Council to vote on 'Sydneygong'
By Dick Nichols
SYDNEY — April 29 will be a critical day for the environment in Australia. That evening Wollongong City Council, run by right-wing "independents", will vote on whether to allow industrial and urban expansion near Helensburgh, at the head of the environmentally sensitive Hacking River.
The Hacking runs through Royal National Park, the Sydney sprawl's major southern "lung".
If the expansion goes ahead, it will be one more step towards "Sydneygong", a 100-kilometre urban mess spilling from Wollongong to Sydney.
According to Keith Muir, secretary of the Friends of Hacking River, "the proposal will put at risk 24 mammal species in the area dependent on the wildlife corridor between Royal National Park and the Illawarra escarpment".
Muir claims Wollongong council has not even worked out the location of pollution ponds vital to protecting the Hacking if development goes ahead.
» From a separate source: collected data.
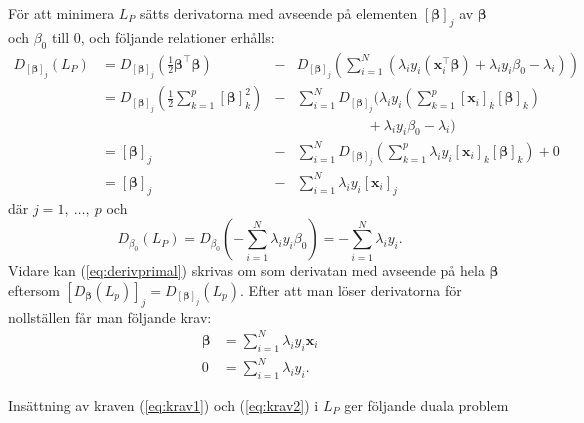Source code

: \documentclass[a4paper, 12pt]{report}
\theoremstyle{definition}
\theoremstyle{remark}
\newcommand{\bfbeta}{{\boldsymbol{\beta}}}
\newcommand{\bfx}{\mathbf{x}}
\begin{document}
För att minimera $L_P$ sätts derivatorna med avseende på elementen $\left[\bfbeta\right]_j$ av $\bfbeta$ och $\beta_0$ till 0, och följande relationer erhålls:
\begin{equation}\label{eq:derivprimal}
\begin{aligned}
	D_{ \left[\bfbeta\right]_j } \left(L_P\right) &= D_{ \left[\bfbeta\right]_j } \left( \frac{1}{2} \bfbeta^\intercal \bfbeta \right) &- &D_{ \left[\bfbeta\right]_j } \left( \sum_{i=1}^{N} \left( \lambda_i y_i \left( \bfx_i^\intercal\bfbeta \right) + \lambda_i y_i \beta_0 - \lambda_i \right)\right)\\
	&= D_{ \left[\bfbeta\right]_j } \left( \frac{1}{2} \sum_{k=1}^{p} \left[\bfbeta\right]_k^2 \right)
	&- &\sum_{i=1}^{N} D_{ \left[\bfbeta\right]_j }
	\Big(  \lambda_i y_i \left( \sum_{k=1}^{p} \left[\mathbf{x}_i\right]_k \left[ \bfbeta \right]_k \right)\\
	& & &\qquad\qquad\quad+ \lambda_i y_i \beta_0-\lambda_i \Big)\\
	&= [\bfbeta]_j &- &\sum_{i=1}^{N} D_{ \left[\bfbeta\right]_j } \left( \sum_{k=1}^{p} \lambda_i y_i \left[\mathbf{x}_i\right]_k\left[\bfbeta\right]_k \right) + 0\\
	&= [\bfbeta]_j &- &\sum_{i=1}^{N}\lambda_i y_i \left[ \mathbf{x}_i \right]_j
\end{aligned}
\end{equation}
där $j=1,~\dots,~p$ och
\begin{equation*}
	D_{\beta_0}\left(L_P\right) = D_{\beta_0}\left( -\sum_{i=1}^{N} \lambda_i y_i \beta_0 \right) = -\sum_{i=1}^{N} \lambda_i y_i.
\end{equation*}
Vidare kan (\ref{eq:derivprimal}) skrivas om som derivatan med avseende på hela $\bfbeta$ eftersom $ \left[ D_{ \bfbeta }\left(L_p\right) \right]_j = D_{\left[ \bfbeta \right]_j}\left(L_p\right) $. Efter att man löser derivatorna för nollställen får man följande krav:
\begin{align}\label{eq:krav1}
	\bfbeta &= \sum_{i=1}^{N} \lambda_i y_i \mathbf{x}_i\\
	0 &= \sum_{i=1}^{N} \lambda_i y_i.\label{eq:krav2}
\end{align}

Insättning av kraven (\ref{eq:krav1}) och (\ref{eq:krav2}) i $L_P$ ger följande duala problem
\end{document}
The scheme has generated a wave of opposition, including the local Labor Party in alliance with Community Action Team independents, all environmental groups and Sutherland Council, which has jurisdiction over the region north of the national park.
Even such unlikely eco-friends as the State Rail Authority and Metropolitan Collieries oppose the projected expansion.
According to Muir, the April 29 vote will be "a real cliff-hanger", with two undecided councillors "sealing the fate of one of the most important heritage areas in New South Wales".